Give back exactly the lines of the data below, starting with the line that has "and for menu" and going on through the line that has "straighten box height".

※

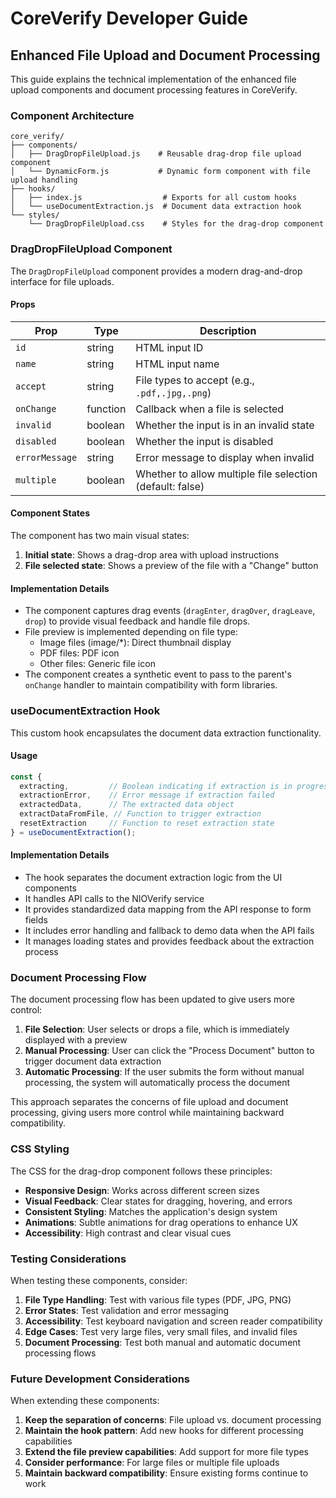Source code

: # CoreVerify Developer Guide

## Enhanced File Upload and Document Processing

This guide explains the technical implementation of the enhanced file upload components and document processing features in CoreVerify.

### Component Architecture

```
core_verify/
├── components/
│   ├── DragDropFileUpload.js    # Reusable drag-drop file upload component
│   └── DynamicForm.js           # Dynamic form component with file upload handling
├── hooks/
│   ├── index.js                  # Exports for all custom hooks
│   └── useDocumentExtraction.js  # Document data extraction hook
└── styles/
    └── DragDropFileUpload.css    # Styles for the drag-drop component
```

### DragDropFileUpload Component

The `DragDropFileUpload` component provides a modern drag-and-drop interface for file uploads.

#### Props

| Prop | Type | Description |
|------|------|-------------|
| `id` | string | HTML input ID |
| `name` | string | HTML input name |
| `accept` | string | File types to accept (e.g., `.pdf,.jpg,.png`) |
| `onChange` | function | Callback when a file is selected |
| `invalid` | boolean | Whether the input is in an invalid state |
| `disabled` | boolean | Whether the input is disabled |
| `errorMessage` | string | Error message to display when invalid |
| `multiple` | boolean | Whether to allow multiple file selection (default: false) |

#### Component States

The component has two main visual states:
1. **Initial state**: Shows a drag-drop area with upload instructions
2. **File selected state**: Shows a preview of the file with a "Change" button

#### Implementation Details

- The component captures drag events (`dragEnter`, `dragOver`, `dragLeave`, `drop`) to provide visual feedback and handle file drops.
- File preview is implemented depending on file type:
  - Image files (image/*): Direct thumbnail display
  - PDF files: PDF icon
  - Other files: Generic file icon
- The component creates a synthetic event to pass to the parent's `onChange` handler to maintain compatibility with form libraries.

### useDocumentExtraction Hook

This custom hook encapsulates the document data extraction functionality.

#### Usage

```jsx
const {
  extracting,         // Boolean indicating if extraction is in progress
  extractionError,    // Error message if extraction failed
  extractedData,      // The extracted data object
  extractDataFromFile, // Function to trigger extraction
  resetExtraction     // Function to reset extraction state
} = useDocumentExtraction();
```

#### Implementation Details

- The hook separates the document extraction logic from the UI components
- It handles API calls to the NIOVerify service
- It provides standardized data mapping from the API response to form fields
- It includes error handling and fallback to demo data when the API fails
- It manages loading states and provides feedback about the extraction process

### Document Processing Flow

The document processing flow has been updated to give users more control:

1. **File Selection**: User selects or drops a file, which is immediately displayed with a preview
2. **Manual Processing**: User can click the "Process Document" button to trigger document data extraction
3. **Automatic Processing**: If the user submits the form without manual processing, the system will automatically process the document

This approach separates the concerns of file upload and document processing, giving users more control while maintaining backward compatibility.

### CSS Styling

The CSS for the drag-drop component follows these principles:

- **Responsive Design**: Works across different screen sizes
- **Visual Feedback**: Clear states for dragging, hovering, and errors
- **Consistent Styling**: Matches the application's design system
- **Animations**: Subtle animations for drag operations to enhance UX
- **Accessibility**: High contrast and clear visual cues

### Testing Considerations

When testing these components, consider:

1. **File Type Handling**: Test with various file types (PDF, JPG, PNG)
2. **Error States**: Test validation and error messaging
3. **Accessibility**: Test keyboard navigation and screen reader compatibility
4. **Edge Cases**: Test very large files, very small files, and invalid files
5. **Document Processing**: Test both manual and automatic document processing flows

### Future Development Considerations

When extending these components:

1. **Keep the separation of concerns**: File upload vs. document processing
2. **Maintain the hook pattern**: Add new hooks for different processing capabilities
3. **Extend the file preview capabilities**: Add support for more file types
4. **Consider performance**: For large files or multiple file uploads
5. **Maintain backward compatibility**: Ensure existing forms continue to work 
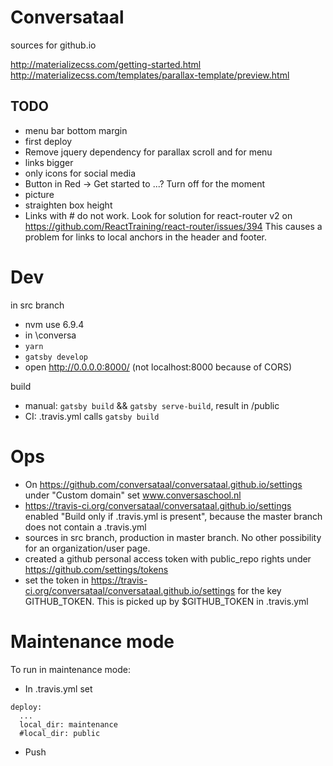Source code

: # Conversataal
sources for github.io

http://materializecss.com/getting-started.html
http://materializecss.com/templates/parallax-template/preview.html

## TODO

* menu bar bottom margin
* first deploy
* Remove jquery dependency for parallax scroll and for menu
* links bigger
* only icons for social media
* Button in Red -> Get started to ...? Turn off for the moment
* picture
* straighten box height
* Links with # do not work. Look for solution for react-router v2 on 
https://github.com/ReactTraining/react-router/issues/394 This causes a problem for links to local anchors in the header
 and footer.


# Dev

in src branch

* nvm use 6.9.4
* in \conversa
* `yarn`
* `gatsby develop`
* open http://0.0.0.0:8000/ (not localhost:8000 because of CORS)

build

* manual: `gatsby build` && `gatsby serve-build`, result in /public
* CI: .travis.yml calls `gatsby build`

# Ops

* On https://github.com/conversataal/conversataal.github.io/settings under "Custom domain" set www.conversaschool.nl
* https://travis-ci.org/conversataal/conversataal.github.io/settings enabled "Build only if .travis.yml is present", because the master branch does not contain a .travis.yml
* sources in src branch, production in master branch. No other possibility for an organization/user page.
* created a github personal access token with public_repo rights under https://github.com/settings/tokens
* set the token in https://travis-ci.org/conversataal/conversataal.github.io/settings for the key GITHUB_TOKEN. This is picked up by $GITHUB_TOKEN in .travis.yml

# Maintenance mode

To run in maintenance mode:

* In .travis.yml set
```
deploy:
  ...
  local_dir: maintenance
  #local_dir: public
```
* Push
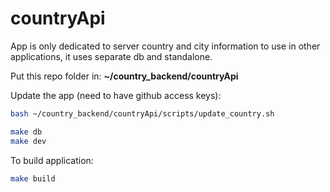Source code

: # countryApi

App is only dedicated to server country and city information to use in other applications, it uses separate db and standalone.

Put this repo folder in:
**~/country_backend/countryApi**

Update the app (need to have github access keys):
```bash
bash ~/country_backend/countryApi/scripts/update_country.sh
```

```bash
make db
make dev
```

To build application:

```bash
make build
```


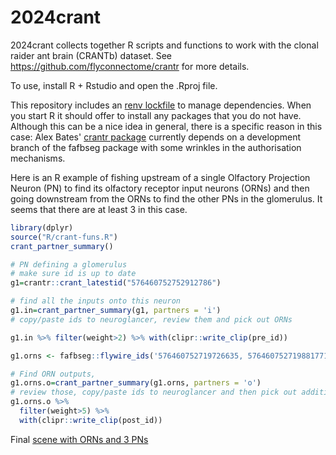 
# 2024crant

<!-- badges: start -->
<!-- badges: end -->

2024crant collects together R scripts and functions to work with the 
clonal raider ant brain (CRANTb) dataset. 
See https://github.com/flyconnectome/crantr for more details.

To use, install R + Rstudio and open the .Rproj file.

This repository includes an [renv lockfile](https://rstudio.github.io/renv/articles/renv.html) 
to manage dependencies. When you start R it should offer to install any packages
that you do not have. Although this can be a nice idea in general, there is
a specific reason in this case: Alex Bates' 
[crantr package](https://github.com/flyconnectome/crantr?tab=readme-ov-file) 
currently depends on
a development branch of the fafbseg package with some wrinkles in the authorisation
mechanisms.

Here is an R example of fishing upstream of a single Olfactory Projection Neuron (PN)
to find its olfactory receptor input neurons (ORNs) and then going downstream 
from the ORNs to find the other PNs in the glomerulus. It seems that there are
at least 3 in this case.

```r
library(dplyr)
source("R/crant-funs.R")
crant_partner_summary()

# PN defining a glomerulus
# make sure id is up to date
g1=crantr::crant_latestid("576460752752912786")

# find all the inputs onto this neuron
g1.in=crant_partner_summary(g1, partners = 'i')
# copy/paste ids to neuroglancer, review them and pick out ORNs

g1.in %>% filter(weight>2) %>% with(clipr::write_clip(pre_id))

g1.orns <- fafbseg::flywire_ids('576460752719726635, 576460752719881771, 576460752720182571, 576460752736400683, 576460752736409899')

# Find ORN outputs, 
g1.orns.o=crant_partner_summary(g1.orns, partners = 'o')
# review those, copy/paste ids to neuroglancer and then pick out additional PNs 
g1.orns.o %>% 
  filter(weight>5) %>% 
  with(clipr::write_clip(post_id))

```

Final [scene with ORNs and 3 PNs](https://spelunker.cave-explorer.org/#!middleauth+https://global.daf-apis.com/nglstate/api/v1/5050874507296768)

※

Response area:
* Remove jquery dependency for parallax scroll and for menu
* links bigger
* only icons for social media
* Button in Red -> Get started to ...? Turn off for the moment
* picture
* straighten box height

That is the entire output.